Some Books You Need to Read More Than Once...
August 23, 2010
"My early and invincible love of reading I would not exchanges for all the treasures of India."- Edward Gibson.
It’s not like it’s a big secret – people who work in libraries are people who love to read. Ask almost anyone who works in one and they will tell you that they love to read. I’m no exception. I’ve loved to read since I don’t know when… and over the years, there are some books that I find myself reading again and again. It doesn’t matter how many times I read them, each time is as thrilling and as exciting as the first. The best place to find books like this? My choice is Adult Non-Fiction.

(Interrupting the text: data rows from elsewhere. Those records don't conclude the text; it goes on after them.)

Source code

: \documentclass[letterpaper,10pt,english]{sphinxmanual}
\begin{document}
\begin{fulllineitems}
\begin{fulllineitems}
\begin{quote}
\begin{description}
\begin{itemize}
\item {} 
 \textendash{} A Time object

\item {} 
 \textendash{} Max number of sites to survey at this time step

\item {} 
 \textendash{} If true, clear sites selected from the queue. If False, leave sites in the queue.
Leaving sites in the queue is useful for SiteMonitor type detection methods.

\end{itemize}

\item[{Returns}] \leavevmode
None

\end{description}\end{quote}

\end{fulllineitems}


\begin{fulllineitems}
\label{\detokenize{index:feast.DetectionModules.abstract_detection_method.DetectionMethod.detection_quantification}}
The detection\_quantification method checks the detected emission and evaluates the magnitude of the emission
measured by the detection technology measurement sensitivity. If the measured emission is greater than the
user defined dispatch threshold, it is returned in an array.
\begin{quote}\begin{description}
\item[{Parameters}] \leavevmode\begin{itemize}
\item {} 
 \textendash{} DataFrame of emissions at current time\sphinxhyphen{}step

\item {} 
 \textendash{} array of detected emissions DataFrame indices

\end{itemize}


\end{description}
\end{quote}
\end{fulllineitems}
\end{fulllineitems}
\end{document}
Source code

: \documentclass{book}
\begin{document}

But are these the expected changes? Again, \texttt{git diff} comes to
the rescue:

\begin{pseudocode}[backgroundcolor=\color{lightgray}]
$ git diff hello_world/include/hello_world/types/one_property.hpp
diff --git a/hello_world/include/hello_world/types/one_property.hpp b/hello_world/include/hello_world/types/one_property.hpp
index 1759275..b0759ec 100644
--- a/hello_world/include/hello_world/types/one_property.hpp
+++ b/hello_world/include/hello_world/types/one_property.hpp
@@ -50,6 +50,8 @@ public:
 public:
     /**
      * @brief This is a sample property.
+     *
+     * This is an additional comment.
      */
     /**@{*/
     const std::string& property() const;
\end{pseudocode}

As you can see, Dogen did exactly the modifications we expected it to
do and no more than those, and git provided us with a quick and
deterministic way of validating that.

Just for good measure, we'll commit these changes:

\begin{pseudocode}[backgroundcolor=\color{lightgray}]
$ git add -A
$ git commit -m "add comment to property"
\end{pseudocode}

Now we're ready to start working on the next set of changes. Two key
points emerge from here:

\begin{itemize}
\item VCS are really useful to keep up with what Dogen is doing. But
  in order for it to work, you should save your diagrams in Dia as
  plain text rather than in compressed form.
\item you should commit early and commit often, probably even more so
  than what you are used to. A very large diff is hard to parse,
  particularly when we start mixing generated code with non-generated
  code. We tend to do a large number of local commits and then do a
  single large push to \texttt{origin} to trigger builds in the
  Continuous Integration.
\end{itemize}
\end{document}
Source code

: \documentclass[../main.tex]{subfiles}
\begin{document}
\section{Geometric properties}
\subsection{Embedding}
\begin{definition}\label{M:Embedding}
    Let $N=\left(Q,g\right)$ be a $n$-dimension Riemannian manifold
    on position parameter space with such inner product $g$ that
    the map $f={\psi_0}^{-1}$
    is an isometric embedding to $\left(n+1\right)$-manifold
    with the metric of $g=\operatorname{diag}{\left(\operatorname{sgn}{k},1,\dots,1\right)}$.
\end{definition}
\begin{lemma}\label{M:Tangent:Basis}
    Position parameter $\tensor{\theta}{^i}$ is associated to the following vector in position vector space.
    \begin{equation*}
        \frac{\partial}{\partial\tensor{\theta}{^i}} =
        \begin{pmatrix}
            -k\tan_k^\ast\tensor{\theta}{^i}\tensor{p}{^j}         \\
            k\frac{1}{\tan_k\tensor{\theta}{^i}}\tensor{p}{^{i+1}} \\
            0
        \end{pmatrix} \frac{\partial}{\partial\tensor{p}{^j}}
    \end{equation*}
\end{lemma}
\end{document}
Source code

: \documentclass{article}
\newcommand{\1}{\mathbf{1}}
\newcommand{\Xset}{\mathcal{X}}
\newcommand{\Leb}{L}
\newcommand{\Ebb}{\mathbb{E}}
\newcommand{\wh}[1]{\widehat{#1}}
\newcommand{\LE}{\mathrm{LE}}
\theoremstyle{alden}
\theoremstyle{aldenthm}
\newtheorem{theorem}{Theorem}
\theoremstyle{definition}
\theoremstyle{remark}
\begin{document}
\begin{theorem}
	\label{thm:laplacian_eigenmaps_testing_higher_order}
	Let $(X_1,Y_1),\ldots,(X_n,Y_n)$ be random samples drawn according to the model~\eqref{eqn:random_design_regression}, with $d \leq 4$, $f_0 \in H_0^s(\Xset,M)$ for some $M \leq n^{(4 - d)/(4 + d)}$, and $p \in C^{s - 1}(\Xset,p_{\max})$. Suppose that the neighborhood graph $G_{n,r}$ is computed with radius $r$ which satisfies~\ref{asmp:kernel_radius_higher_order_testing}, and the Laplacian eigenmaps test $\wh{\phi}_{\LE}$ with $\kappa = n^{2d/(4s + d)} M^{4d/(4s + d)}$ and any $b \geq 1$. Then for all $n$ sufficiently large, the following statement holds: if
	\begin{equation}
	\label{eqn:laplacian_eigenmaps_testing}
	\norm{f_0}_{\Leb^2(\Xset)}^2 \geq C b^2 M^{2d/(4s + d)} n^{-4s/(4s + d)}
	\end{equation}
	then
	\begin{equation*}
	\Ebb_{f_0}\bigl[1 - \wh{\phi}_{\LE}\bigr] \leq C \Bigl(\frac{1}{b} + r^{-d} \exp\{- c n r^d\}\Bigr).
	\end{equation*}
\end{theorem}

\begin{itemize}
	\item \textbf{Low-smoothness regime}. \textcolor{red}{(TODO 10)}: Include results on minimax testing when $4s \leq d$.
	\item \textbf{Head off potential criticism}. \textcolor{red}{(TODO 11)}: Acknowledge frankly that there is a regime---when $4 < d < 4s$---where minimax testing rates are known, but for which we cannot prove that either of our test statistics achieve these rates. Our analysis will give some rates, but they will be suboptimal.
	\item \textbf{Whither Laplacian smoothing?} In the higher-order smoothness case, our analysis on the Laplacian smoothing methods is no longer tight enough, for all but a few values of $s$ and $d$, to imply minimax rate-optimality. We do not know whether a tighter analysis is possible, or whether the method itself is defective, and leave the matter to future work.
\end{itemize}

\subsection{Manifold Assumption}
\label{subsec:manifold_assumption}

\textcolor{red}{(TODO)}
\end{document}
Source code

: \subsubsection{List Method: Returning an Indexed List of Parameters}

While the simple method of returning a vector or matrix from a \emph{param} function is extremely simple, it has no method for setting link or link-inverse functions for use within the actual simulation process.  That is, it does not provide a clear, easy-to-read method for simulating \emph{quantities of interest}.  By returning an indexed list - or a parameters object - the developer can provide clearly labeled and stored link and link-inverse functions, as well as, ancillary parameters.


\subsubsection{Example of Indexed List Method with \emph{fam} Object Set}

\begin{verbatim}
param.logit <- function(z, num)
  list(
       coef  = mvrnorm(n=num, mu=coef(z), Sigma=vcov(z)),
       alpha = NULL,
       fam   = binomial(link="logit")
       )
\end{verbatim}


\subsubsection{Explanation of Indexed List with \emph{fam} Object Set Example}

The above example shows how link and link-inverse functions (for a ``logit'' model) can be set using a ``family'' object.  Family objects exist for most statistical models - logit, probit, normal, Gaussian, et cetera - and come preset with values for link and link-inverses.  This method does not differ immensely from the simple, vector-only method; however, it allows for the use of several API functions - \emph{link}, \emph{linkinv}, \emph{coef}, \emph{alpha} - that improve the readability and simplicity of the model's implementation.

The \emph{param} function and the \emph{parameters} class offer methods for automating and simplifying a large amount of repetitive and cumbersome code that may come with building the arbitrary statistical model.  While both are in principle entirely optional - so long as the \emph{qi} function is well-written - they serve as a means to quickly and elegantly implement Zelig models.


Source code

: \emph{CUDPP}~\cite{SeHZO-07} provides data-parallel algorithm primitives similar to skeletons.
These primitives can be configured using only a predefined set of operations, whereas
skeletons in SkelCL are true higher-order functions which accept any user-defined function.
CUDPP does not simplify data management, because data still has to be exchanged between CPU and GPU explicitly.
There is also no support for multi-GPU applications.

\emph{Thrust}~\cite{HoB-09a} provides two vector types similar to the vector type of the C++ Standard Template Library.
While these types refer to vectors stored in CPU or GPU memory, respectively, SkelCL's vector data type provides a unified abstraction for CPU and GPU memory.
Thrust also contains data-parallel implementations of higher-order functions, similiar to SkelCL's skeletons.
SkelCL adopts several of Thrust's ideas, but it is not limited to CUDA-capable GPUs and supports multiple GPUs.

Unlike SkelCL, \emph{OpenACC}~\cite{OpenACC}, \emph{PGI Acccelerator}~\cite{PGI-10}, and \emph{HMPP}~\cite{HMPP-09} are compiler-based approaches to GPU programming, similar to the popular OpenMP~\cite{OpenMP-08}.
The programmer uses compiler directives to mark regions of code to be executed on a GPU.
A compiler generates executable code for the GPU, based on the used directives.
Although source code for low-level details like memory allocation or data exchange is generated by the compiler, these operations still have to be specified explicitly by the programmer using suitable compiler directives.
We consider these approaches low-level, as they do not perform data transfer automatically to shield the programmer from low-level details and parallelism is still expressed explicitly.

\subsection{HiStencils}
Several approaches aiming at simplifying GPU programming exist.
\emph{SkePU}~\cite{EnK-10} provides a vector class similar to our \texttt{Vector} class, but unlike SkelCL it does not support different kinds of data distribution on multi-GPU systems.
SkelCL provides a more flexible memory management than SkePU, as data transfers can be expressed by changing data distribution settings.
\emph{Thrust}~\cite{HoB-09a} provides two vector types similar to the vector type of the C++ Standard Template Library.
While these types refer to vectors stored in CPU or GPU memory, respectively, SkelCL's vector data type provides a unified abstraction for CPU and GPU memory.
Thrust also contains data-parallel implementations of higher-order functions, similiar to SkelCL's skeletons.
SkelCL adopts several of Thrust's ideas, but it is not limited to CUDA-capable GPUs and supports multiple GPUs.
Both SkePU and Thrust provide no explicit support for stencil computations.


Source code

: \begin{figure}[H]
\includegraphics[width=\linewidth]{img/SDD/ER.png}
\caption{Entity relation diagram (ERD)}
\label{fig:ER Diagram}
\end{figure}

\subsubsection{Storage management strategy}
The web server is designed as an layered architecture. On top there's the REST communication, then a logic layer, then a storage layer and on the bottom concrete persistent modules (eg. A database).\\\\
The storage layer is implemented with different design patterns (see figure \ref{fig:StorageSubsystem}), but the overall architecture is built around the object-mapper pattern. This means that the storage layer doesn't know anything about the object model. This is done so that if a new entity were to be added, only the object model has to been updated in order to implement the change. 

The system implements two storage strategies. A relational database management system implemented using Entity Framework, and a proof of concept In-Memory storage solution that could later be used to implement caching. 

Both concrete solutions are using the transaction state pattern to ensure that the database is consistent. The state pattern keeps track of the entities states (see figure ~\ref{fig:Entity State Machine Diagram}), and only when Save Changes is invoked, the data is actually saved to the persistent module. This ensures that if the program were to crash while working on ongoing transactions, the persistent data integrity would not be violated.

The first book that fell into this category for me was Roar of the Heavens by Stefen Betchtel. The first part of the book deals with the formation, perpetration, arrival, and ultimately the destruction of the Gulf Coast by the arrival of a fearsome hurricane named Camille. The only category five hurricane to make landfall on the Gulf Coast in the Twentieth Century, Camille decimated the area, destroying everything in it’s path – and that’s only half of the story. As Camille moved inland, it turned and wreaked another path of destruction in rural Virginia. Camille’s second wave of attack on the civilization is the second half of this story. Still a hurricane, Camille brought record rainfall to sleepy hamlets along creeks that she turned into raging rivers to rival the Mississippi.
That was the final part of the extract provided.